Sri Lankan filmmaker Prasanna Jayakody held the premiere of his latest creation for the silver screen on June 2 at the Regal Cinema in Colombo. Titled 28, the film offers what is arguably a sense of freshness to our country’s contemporary ‘film scene’ so to say. With a small cast of actors who deliver commendable performances, Jayakody’s work unfolds with a storyline that offers the sweetness of simplicity as ‘storytelling’.

“28” doesn’t prove to be a film narrated in the ‘realist’ form per se given the narrative method devised by the filmmaker. A dead woman speaks of how she arrived at her pitiful end, working in the underground commercial sex industry of the big city. The man who sets out to claim her remains, her husband, after the cortege has been placed in the house, too speaks to the camera in the manner of breaking the ‘fourth wall’ to mark the end. There is in that sense a touch of nonlinearity and the non-traditional shaping of the narrative approach of “28”. One does not find pretentious artiness devised to impose senseless impressions of unfathomable complexity in this film. On the contrary, what is found is a straightforward story that evokes empathy with moments of humour, wit, and poignancy through dialogue, situations and the expressions that give them life as cinema.

The cinematography captures facets of the changing scenery from the big city to rural hill country, in ways that emphasize the degrees of solitude afforded to people, whether they bargain for it or not. The film is perhaps in one sense about how solitude is never fully afforded a person, until cradled in death. Death in that sense can be the point at which the story of the departed may truly come out. Thereby, possibly a symbolic beginning, as ironic as it may sound.

‘Suddhi’ the female protagonist played by Semini Iddamalgoda has the ‘space’ of telling her story to us uninterrupted only as a voice that speaks from the other side of life. How sad one may think, that a person’s life remains unknown until they are no longer among the living. But perhaps, that is the truth that many are subject to.

Mahendra Perera, Sarath Kothalawala and Rukmal Nirosh take the viewer on a journey that shows the interplay of characters locked in a fate where both their human will and compulsions of circumstance dictate the odds are challenged and overcome to ensure the completion of a duty that is morally inescapable. Their performances are praiseworthy and deserve robust applause. While watching how the rickety old ice cream van winds its way on hilly roads with a coffin containing a corpse tied to its hood rack so that a woman who is gradually revealed to be of ‘ill fame’ may be put to rest with dignity, I couldn’t help but conceive an image of the dutiful tenacious journey undertaken by the Bundren family in William Faulkner’s novel As I Lay Dying to put to rest the remains of Addie Bundren.

Speaking as an apparition or a ‘metaphysical persona’, Iddamalgoda’s character shows a much lesser degree of variance in expression compared to the other characters.
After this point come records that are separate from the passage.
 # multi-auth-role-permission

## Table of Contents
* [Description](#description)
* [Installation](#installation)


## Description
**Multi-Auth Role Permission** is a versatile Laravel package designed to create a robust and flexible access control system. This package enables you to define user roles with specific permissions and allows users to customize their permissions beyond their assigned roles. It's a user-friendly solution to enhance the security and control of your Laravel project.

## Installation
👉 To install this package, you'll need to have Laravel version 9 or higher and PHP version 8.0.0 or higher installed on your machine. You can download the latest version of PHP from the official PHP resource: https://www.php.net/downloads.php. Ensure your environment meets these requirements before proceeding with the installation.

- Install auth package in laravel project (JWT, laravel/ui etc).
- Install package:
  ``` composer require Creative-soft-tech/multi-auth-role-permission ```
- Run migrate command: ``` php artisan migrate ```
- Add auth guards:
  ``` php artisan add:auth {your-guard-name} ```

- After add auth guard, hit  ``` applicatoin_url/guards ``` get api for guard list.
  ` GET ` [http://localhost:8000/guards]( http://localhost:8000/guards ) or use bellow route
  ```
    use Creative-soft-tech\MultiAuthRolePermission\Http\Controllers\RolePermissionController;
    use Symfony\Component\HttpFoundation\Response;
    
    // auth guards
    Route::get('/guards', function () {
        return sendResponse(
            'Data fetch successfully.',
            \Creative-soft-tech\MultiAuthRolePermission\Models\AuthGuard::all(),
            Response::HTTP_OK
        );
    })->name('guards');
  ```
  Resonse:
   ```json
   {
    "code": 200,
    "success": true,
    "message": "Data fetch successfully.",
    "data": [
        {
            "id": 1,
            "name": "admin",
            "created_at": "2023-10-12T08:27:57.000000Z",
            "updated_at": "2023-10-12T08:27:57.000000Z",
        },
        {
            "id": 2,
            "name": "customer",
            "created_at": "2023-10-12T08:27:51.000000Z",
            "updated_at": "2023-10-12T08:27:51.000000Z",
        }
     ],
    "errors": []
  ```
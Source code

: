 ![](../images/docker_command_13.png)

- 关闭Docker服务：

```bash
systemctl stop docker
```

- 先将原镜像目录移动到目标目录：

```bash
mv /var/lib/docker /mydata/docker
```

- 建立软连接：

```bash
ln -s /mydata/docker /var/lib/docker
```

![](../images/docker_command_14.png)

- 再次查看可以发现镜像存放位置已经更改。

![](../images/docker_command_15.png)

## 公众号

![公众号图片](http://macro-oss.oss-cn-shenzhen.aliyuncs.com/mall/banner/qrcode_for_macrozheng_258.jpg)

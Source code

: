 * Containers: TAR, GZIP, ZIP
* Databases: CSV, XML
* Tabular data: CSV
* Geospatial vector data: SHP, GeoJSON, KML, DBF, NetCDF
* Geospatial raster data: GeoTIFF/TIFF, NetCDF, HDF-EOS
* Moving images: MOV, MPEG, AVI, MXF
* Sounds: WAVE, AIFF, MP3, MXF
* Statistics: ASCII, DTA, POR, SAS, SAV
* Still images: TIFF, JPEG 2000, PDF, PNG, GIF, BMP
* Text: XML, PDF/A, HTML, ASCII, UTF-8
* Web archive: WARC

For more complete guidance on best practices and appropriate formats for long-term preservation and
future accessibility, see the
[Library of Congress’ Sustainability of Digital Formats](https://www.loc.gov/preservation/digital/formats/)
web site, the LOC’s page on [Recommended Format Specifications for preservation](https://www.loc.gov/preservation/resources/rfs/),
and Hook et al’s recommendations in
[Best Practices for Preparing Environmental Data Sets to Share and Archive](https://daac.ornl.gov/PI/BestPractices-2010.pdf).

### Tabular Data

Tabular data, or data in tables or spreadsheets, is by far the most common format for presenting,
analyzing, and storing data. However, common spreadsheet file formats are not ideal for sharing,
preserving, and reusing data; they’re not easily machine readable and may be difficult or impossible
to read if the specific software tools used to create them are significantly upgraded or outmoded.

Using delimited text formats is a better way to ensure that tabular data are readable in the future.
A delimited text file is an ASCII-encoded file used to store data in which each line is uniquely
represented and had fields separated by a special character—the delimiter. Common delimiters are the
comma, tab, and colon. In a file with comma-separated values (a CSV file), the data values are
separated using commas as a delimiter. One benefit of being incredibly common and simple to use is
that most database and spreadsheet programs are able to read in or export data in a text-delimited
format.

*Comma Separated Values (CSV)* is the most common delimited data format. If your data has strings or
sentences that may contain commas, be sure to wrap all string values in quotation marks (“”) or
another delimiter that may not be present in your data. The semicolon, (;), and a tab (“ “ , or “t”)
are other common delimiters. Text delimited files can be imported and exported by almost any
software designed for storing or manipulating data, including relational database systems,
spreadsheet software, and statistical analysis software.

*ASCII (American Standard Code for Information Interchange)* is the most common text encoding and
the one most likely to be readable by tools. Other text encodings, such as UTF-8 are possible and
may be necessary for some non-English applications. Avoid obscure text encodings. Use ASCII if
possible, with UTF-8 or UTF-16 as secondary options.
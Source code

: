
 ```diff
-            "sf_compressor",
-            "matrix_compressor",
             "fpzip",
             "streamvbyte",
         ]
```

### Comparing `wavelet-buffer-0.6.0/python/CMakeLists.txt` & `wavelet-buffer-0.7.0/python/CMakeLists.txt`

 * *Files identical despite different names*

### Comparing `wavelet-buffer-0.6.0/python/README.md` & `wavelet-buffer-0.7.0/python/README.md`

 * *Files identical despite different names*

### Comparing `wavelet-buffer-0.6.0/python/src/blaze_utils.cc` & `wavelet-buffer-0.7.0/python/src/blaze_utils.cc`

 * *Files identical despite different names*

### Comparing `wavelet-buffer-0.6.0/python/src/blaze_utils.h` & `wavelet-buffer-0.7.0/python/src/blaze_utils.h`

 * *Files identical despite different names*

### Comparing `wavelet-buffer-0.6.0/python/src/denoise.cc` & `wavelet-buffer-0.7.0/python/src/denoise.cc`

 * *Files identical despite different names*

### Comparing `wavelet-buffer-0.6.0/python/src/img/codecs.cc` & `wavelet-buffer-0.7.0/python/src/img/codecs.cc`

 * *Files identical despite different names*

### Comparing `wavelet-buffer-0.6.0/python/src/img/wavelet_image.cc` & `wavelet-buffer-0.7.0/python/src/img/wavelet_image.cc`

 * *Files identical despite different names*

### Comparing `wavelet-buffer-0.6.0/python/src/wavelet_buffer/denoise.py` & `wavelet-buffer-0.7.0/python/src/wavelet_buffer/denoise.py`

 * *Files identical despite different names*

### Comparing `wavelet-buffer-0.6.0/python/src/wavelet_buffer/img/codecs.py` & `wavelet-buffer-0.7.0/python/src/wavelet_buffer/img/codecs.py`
This somewhat monotony in her character’s ‘rhythm’ gives a facet of the sepulchral while also maintaining ‘a more than a mere semblance’ of a ‘living voice’. The characterization is commendable in that sense. However, I did feel at a few instances where she speaks in close-up frame shots, the time spent to depict her in stillness and silence staring at the camera even after her words were spoken seemed an unnecessary directorial imposition. In my opinion the depth of her character and the solemnity of the moment didn’t always require ‘added inertia’ as in those few instances. However, it must be noted that Iddamalgoda delivers a commendable performance.

Contemplating on the film’s title and how 28 can be deduced for its relevance to the story, as it doesn’t function as a noticeable slogan or phrase per se, I must admit I couldn’t detect in the narrative, the text of the film, its connecting point to the story. ‘Abasiri’ played by Mahendra Perera, says he searched for ‘Suddhi’ for 15 years since she walked out of their marriage. ‘Suddhi’ says, she was 23 years old when she met Abasiri and he proposed marriage to her, and that she was 15 years his junior. I wondered if the title was meant to play on those numbers but the math just doesn’t work out. So admittedly, the title of this film to me remains ciphered.

Although not particularly a work that fits the bill of a ‘commercial film’ meant for popular cinema, I do believe “28” will be appreciated by many a popular mainstream cinemagoer. I would not hesitate to recommend this film as a ‘worthy watch’.

Prasanna Jayakody must be congratulated for this commendable work.